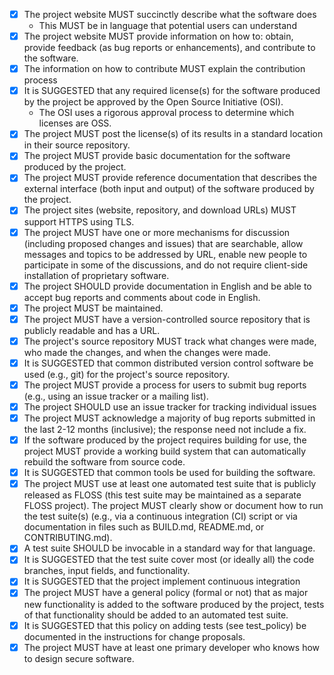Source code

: - [X] The project website MUST succinctly describe what the software does
   - This MUST be in language that potential users can understand   
- [X] The project website MUST provide information on how to: obtain, provide feedback (as bug reports or enhancements), and contribute to the software.
- [X] The information on how to contribute MUST explain the contribution process
- [X] It is SUGGESTED that any required license(s) for the software produced by the project be approved by the Open Source Initiative (OSI).
   - The OSI uses a rigorous approval process to determine which licenses are OSS.    
- [X] The project MUST post the license(s) of its results in a standard location in their source repository.
- [X] The project MUST provide basic documentation for the software produced by the project.
- [X] The project MUST provide reference documentation that describes the external interface (both input and output) of the software produced by the project.
- [X] The project sites (website, repository, and download URLs) MUST support HTTPS using TLS.
- [X] The project MUST have one or more mechanisms for discussion (including proposed changes and issues) that are searchable, allow messages and topics to be addressed by URL, enable new people to participate in some of the discussions, and do not require client-side installation of proprietary software.
- [X] The project SHOULD provide documentation in English and be able to accept bug reports and comments about code in English.
- [X] The project MUST be maintained.
- [X] The project MUST have a version-controlled source repository that is publicly readable and has a URL.
- [X] The project's source repository MUST track what changes were made, who made the changes, and when the changes were made.
- [X] It is SUGGESTED that common distributed version control software be used (e.g., git) for the project's source repository.
- [X] The project MUST provide a process for users to submit bug reports (e.g., using an issue tracker or a mailing list).
- [X] The project SHOULD use an issue tracker for tracking individual issues
- [X] The project MUST acknowledge a majority of bug reports submitted in the last 2-12 months (inclusive); the response need not include a fix.
- [X] If the software produced by the project requires building for use, the project MUST provide a working build system that can automatically rebuild the software from source code.
- [X] It is SUGGESTED that common tools be used for building the software.
- [X] The project MUST use at least one automated test suite that is publicly released as FLOSS (this test suite may be maintained as a separate FLOSS project). The project MUST clearly show or document how to run the test suite(s) (e.g., via a continuous integration (CI) script or via documentation in files such as BUILD.md, README.md, or CONTRIBUTING.md).
- [X] A test suite SHOULD be invocable in a standard way for that language.
- [X] It is SUGGESTED that the test suite cover most (or ideally all) the code branches, input fields, and functionality.
- [X] It is SUGGESTED that the project implement continuous integration
- [X] The project MUST have a general policy (formal or not) that as major new functionality is added to the software produced by the project, tests of that functionality should be added to an automated test suite.
- [X] It is SUGGESTED that this policy on adding tests (see test_policy) be documented in the instructions for change proposals.
- [X] The project MUST have at least one primary developer who knows how to design secure software.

------------------------

= Exercise instructions =
Pictures are to be left out; everything else in the records gets retyped exactly.

= Task output =
Source code

: - [X] The project website MUST succinctly describe what the software does
   - This MUST be in language that potential users can understand   
- [X] The project website MUST provide information on how to: obtain, provide feedback (as bug reports or enhancements), and contribute to the software.
- [X] The information on how to contribute MUST explain the contribution process
- [X] It is SUGGESTED that any required license(s) for the software produced by the project be approved by the Open Source Initiative (OSI).
   - The OSI uses a rigorous approval process to determine which licenses are OSS.    
- [X] The project MUST post the license(s) of its results in a standard location in their source repository.
- [X] The project MUST provide basic documentation for the software produced by the project.
- [X] The project MUST provide reference documentation that describes the external interface (both input and output) of the software produced by the project.
- [X] The project sites (website, repository, and download URLs) MUST support HTTPS using TLS.
- [X] The project MUST have one or more mechanisms for discussion (including proposed changes and issues) that are searchable, allow messages and topics to be addressed by URL, enable new people to participate in some of the discussions, and do not require client-side installation of proprietary software.
- [X] The project SHOULD provide documentation in English and be able to accept bug reports and comments about code in English.
- [X] The project MUST be maintained.
- [X] The project MUST have a version-controlled source repository that is publicly readable and has a URL.
- [X] The project's source repository MUST track what changes were made, who made the changes, and when the changes were made.
- [X] It is SUGGESTED that common distributed version control software be used (e.g., git) for the project's source repository.
- [X] The project MUST provide a process for users to submit bug reports (e.g., using an issue tracker or a mailing list).
- [X] The project SHOULD use an issue tracker for tracking individual issues
- [X] The project MUST acknowledge a majority of bug reports submitted in the last 2-12 months (inclusive); the response need not include a fix.
- [X] If the software produced by the project requires building for use, the project MUST provide a working build system that can automatically rebuild the software from source code.
- [X] It is SUGGESTED that common tools be used for building the software.
- [X] The project MUST use at least one automated test suite that is publicly released as FLOSS (this test suite may be maintained as a separate FLOSS project). The project MUST clearly show or document how to run the test suite(s) (e.g., via a continuous integration (CI) script or via documentation in files such as BUILD.md, README.md, or CONTRIBUTING.md).
- [X] A test suite SHOULD be invocable in a standard way for that language.
- [X] It is SUGGESTED that the test suite cover most (or ideally all) the code branches, input fields, and functionality.
- [X] It is SUGGESTED that the project implement continuous integration
- [X] The project MUST have a general policy (formal or not) that as major new functionality is added to the software produced by the project, tests of that functionality should be added to an automated test suite.
- [X] It is SUGGESTED that this policy on adding tests (see test_policy) be documented in the instructions for change proposals.
- [X] The project MUST have at least one primary developer who knows how to design secure software.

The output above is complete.